## Action item
What is needed is a word-for-word restatement of all the entries.

## Data extract
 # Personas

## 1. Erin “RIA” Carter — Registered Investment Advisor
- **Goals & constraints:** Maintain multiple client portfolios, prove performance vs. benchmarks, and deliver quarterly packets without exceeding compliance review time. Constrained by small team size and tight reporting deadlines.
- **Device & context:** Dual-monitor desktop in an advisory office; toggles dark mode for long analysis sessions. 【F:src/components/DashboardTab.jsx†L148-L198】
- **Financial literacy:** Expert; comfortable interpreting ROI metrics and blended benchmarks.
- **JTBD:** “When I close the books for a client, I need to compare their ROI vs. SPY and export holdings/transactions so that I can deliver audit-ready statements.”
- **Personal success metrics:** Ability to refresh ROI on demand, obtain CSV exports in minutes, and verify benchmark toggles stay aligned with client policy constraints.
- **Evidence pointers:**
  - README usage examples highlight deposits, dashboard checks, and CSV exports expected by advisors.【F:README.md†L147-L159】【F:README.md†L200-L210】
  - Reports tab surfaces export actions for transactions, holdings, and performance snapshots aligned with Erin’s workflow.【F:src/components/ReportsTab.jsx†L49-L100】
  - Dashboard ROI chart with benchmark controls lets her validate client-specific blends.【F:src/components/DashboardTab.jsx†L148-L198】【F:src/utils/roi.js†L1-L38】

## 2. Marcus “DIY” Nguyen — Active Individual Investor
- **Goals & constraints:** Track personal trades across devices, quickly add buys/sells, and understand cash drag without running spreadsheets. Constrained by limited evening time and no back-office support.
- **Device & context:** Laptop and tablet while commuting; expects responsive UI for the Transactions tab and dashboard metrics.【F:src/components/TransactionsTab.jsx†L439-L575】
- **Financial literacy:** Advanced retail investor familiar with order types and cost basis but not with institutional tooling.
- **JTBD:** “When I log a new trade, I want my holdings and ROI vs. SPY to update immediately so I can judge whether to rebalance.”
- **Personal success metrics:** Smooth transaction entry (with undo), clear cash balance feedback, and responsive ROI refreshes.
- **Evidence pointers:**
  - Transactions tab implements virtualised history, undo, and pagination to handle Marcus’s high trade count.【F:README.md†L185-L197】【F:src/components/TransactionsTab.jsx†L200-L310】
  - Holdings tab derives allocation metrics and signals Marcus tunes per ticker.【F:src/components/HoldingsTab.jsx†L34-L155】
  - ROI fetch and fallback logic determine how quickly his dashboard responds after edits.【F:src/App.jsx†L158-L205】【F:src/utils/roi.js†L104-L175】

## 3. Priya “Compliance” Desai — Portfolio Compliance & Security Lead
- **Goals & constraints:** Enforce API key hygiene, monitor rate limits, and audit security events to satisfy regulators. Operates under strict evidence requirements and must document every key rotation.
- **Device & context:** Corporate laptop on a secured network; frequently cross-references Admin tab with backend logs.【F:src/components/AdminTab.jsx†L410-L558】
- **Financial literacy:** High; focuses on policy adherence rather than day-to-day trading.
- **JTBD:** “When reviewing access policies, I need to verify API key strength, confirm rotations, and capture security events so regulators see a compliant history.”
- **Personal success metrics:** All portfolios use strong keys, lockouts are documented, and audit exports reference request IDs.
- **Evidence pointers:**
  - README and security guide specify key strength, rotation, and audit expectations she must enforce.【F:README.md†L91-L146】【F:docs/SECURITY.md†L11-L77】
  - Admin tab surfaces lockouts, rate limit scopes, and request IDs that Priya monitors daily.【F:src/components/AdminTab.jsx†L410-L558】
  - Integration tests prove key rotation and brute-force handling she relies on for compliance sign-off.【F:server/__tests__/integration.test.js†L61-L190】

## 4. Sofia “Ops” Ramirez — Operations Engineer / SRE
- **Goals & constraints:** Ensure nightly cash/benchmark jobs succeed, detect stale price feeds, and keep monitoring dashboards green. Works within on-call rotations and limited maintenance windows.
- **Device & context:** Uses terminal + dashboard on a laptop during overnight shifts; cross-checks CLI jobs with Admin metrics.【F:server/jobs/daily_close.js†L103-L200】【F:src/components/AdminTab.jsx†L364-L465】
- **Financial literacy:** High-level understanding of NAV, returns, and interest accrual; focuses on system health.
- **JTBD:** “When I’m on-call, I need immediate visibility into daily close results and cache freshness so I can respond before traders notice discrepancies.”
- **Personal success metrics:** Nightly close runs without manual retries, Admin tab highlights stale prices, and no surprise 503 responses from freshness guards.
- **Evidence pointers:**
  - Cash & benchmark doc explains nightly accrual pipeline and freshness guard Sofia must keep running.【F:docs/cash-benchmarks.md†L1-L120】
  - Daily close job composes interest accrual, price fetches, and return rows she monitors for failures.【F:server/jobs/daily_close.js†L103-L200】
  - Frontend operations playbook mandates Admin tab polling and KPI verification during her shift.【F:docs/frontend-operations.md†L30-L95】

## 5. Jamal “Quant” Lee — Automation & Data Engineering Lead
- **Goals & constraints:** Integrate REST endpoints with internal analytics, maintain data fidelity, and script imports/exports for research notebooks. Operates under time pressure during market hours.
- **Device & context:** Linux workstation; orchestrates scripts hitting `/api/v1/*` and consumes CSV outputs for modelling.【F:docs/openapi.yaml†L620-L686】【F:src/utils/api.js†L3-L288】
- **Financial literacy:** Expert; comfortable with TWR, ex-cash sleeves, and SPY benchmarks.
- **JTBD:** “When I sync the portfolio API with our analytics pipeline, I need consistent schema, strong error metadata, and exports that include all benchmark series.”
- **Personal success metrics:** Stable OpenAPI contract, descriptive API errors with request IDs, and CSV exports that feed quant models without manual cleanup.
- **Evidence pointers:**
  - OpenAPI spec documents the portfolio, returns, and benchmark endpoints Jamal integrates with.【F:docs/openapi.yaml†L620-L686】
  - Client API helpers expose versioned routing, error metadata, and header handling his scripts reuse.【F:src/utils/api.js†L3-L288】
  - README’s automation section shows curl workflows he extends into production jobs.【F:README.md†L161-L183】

## Output for this exercise
 # Personas

## 1. Erin “RIA” Carter — Registered Investment Advisor
- **Goals & constraints:** Maintain multiple client portfolios, prove performance vs. benchmarks, and deliver quarterly packets without exceeding compliance review time. Constrained by small team size and tight reporting deadlines.
- **Device & context:** Dual-monitor desktop in an advisory office; toggles dark mode for long analysis sessions. 【F:src/components/DashboardTab.jsx†L148-L198】
- **Financial literacy:** Expert; comfortable interpreting ROI metrics and blended benchmarks.
- **JTBD:** “When I close the books for a client, I need to compare their ROI vs. SPY and export holdings/transactions so that I can deliver audit-ready statements.”
- **Personal success metrics:** Ability to refresh ROI on demand, obtain CSV exports in minutes, and verify benchmark toggles stay aligned with client policy constraints.
- **Evidence pointers:**
  - README usage examples highlight deposits, dashboard checks, and CSV exports expected by advisors.【F:README.md†L147-L159】【F:README.md†L200-L210】
  - Reports tab surfaces export actions for transactions, holdings, and performance snapshots aligned with Erin’s workflow.【F:src/components/ReportsTab.jsx†L49-L100】
  - Dashboard ROI chart with benchmark controls lets her validate client-specific blends.【F:src/components/DashboardTab.jsx†L148-L198】【F:src/utils/roi.js†L1-L38】

## 2. Marcus “DIY” Nguyen — Active Individual Investor
- **Goals & constraints:** Track personal trades across devices, quickly add buys/sells, and understand cash drag without running spreadsheets. Constrained by limited evening time and no back-office support.
- **Device & context:** Laptop and tablet while commuting; expects responsive UI for the Transactions tab and dashboard metrics.【F:src/components/TransactionsTab.jsx†L439-L575】
- **Financial literacy:** Advanced retail investor familiar with order types and cost basis but not with institutional tooling.
- **JTBD:** “When I log a new trade, I want my holdings and ROI vs. SPY to update immediately so I can judge whether to rebalance.”
- **Personal success metrics:** Smooth transaction entry (with undo), clear cash balance feedback, and responsive ROI refreshes.
- **Evidence pointers:**
  - Transactions tab implements virtualised history, undo, and pagination to handle Marcus’s high trade count.【F:README.md†L185-L197】【F:src/components/TransactionsTab.jsx†L200-L310】
  - Holdings tab derives allocation metrics and signals Marcus tunes per ticker.【F:src/components/HoldingsTab.jsx†L34-L155】
  - ROI fetch and fallback logic determine how quickly his dashboard responds after edits.【F:src/App.jsx†L158-L205】【F:src/utils/roi.js†L104-L175】

## 3. Priya “Compliance” Desai — Portfolio Compliance & Security Lead
- **Goals & constraints:** Enforce API key hygiene, monitor rate limits, and audit security events to satisfy regulators. Operates under strict evidence requirements and must document every key rotation.
- **Device & context:** Corporate laptop on a secured network; frequently cross-references Admin tab with backend logs.【F:src/components/AdminTab.jsx†L410-L558】
- **Financial literacy:** High; focuses on policy adherence rather than day-to-day trading.
- **JTBD:** “When reviewing access policies, I need to verify API key strength, confirm rotations, and capture security events so regulators see a compliant history.”
- **Personal success metrics:** All portfolios use strong keys, lockouts are documented, and audit exports reference request IDs.
- **Evidence pointers:**
  - README and security guide specify key strength, rotation, and audit expectations she must enforce.【F:README.md†L91-L146】【F:docs/SECURITY.md†L11-L77】
  - Admin tab surfaces lockouts, rate limit scopes, and request IDs that Priya monitors daily.【F:src/components/AdminTab.jsx†L410-L558】
  - Integration tests prove key rotation and brute-force handling she relies on for compliance sign-off.【F:server/__tests__/integration.test.js†L61-L190】

## 4. Sofia “Ops” Ramirez — Operations Engineer / SRE
- **Goals & constraints:** Ensure nightly cash/benchmark jobs succeed, detect stale price feeds, and keep monitoring dashboards green. Works within on-call rotations and limited maintenance windows.
- **Device & context:** Uses terminal + dashboard on a laptop during overnight shifts; cross-checks CLI jobs with Admin metrics.【F:server/jobs/daily_close.js†L103-L200】【F:src/components/AdminTab.jsx†L364-L465】
- **Financial literacy:** High-level understanding of NAV, returns, and interest accrual; focuses on system health.
- **JTBD:** “When I’m on-call, I need immediate visibility into daily close results and cache freshness so I can respond before traders notice discrepancies.”
- **Personal success metrics:** Nightly close runs without manual retries, Admin tab highlights stale prices, and no surprise 503 responses from freshness guards.
- **Evidence pointers:**
  - Cash & benchmark doc explains nightly accrual pipeline and freshness guard Sofia must keep running.【F:docs/cash-benchmarks.md†L1-L120】
  - Daily close job composes interest accrual, price fetches, and return rows she monitors for failures.【F:server/jobs/daily_close.js†L103-L200】
  - Frontend operations playbook mandates Admin tab polling and KPI verification during her shift.【F:docs/frontend-operations.md†L30-L95】

## 5. Jamal “Quant” Lee — Automation & Data Engineering Lead
- **Goals & constraints:** Integrate REST endpoints with internal analytics, maintain data fidelity, and script imports/exports for research notebooks. Operates under time pressure during market hours.
- **Device & context:** Linux workstation; orchestrates scripts hitting `/api/v1/*` and consumes CSV outputs for modelling.【F:docs/openapi.yaml†L620-L686】【F:src/utils/api.js†L3-L288】
- **Financial literacy:** Expert; comfortable with TWR, ex-cash sleeves, and SPY benchmarks.
- **JTBD:** “When I sync the portfolio API with our analytics pipeline, I need consistent schema, strong error metadata, and exports that include all benchmark series.”
- **Personal success metrics:** Stable OpenAPI contract, descriptive API errors with request IDs, and CSV exports that feed quant models without manual cleanup.
- **Evidence pointers:**
  - OpenAPI spec documents the portfolio, returns, and benchmark endpoints Jamal integrates with.【F:docs/openapi.yaml†L620-L686】
  - Client API helpers expose versioned routing, error metadata, and header handling his scripts reuse.【F:src/utils/api.js†L3-L288】
  - README’s automation section shows curl workflows he extends into production jobs.【F:README.md†L161-L183】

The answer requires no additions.